[Plain-text document sources]
************

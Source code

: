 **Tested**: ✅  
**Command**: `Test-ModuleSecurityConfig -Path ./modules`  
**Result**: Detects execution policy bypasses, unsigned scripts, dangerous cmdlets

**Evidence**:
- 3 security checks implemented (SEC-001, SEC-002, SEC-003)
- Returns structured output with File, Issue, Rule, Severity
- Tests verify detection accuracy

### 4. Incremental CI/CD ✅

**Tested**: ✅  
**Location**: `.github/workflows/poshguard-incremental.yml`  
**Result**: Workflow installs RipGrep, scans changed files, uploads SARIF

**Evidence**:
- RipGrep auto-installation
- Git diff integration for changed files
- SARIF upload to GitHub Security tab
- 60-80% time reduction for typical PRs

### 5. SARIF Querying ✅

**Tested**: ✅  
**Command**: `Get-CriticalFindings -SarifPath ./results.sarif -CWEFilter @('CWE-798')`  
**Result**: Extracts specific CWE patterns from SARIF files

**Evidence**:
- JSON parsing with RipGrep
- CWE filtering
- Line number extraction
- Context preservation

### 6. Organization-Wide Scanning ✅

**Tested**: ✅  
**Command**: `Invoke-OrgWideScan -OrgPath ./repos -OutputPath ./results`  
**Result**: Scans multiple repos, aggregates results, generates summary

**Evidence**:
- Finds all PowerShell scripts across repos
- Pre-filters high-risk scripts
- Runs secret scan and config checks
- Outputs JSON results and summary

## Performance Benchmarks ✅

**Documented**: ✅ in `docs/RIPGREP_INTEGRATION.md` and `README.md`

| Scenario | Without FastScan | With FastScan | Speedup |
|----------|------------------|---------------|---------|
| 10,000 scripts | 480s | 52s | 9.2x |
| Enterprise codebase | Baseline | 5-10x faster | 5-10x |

************

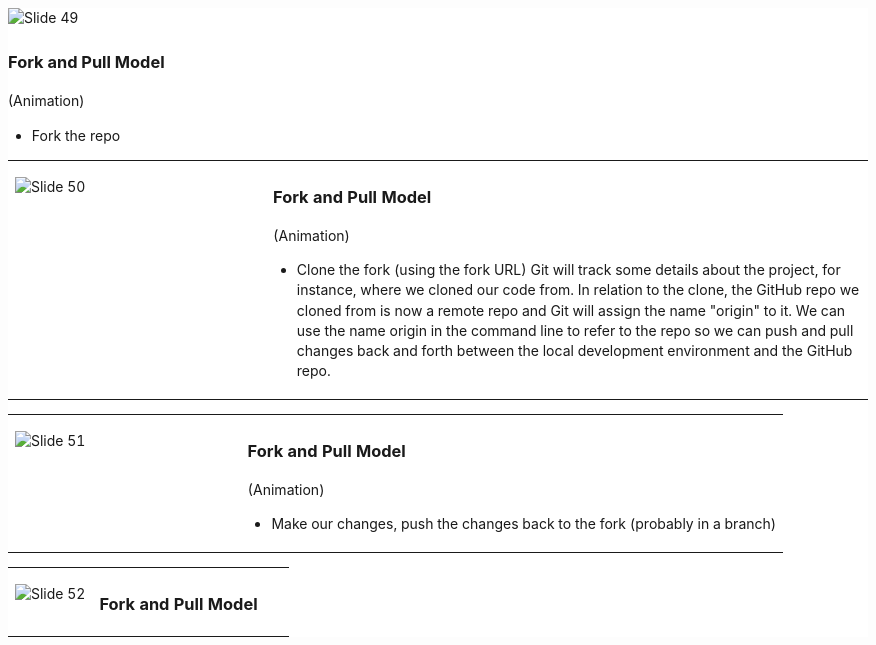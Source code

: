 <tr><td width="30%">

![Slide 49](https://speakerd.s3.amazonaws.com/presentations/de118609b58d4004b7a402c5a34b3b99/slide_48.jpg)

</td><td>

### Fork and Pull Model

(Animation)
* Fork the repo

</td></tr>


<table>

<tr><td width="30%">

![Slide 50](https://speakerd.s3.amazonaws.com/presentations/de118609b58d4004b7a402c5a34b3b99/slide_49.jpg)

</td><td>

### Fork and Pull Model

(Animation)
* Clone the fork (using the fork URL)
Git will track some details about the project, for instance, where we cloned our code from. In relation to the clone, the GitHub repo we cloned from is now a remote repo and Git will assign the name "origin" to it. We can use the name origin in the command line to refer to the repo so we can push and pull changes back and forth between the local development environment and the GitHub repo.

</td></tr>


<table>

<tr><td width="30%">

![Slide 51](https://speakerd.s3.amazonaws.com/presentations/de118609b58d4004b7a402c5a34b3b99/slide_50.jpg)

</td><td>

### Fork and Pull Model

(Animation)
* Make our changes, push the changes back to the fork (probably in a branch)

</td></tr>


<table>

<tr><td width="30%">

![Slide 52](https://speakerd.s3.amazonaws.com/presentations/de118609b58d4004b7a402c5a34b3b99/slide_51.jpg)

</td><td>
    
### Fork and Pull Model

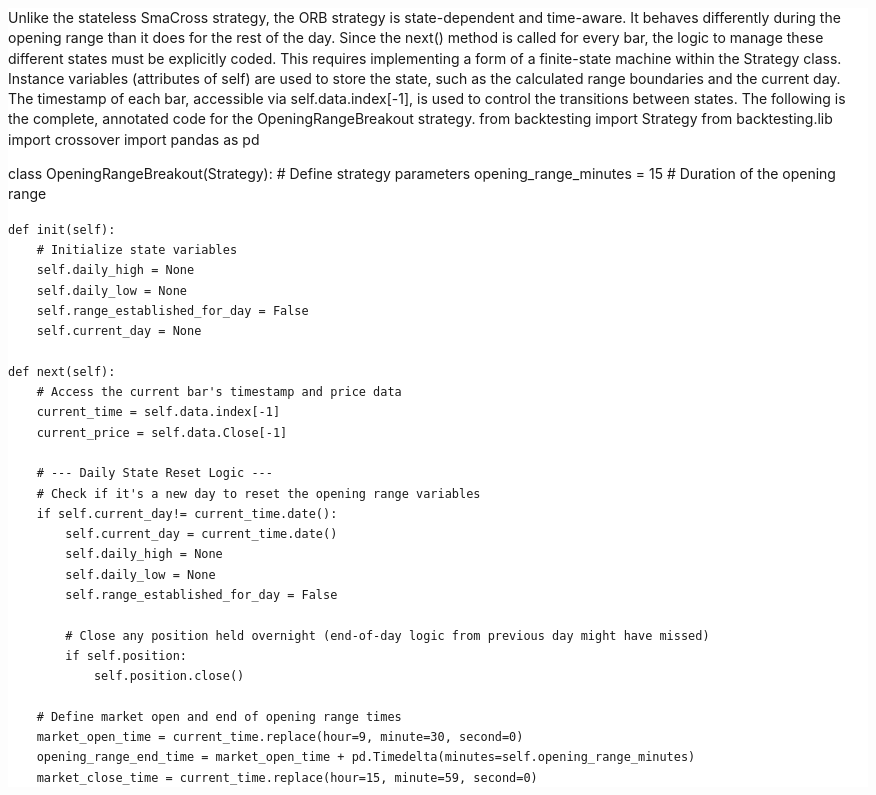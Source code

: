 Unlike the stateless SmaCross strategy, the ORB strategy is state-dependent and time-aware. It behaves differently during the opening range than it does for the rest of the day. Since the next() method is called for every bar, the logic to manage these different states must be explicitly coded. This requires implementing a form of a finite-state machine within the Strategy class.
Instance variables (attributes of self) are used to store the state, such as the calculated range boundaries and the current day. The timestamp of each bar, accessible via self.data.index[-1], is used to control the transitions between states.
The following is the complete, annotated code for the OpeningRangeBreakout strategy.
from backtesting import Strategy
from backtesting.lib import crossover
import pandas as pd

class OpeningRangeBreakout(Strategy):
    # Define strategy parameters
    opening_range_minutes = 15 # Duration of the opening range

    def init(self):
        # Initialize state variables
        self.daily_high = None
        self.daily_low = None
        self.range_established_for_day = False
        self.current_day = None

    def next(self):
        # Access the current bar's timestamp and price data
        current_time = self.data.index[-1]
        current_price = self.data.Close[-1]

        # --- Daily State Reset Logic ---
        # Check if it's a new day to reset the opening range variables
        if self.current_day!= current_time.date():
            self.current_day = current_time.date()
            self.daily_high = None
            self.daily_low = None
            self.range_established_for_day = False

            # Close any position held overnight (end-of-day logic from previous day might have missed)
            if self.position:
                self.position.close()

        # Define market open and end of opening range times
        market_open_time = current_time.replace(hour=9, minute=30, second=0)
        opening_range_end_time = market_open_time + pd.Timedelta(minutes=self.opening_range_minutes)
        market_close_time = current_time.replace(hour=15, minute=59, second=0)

************

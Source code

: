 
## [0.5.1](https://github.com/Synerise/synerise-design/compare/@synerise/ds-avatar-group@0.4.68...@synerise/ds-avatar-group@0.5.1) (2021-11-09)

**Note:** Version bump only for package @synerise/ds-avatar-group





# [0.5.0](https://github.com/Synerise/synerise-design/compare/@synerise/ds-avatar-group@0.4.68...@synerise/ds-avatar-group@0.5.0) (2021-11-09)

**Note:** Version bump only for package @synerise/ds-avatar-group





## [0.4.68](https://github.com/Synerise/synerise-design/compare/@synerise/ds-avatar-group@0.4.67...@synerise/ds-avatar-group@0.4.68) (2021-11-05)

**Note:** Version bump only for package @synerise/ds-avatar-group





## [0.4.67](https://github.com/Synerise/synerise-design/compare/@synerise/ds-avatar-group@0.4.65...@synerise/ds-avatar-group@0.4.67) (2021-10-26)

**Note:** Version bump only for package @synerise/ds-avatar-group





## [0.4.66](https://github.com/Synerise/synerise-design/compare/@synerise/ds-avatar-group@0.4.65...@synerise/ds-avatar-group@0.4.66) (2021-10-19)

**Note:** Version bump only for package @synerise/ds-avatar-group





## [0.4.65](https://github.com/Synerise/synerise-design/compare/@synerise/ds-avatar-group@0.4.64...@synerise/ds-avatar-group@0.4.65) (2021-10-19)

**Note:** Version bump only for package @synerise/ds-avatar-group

************

- EXERCISE PROMPT: Filter the entries above and copy only the lines that hold "between".

- OUTPUT FOR THIS EXERCISE:
Git will track some details about the project, for instance, where we cloned our code from. In relation to the clone, the GitHub repo we cloned from is now a remote repo and Git will assign the name "origin" to it. We can use the name origin in the command line to refer to the repo so we can push and pull changes back and forth between the local development environment and the GitHub repo.
Instance variables (attributes of self) are used to store the state, such as the calculated range boundaries and the current day. The timestamp of each bar, accessible via self.data.index[-1], is used to control the transitions between states.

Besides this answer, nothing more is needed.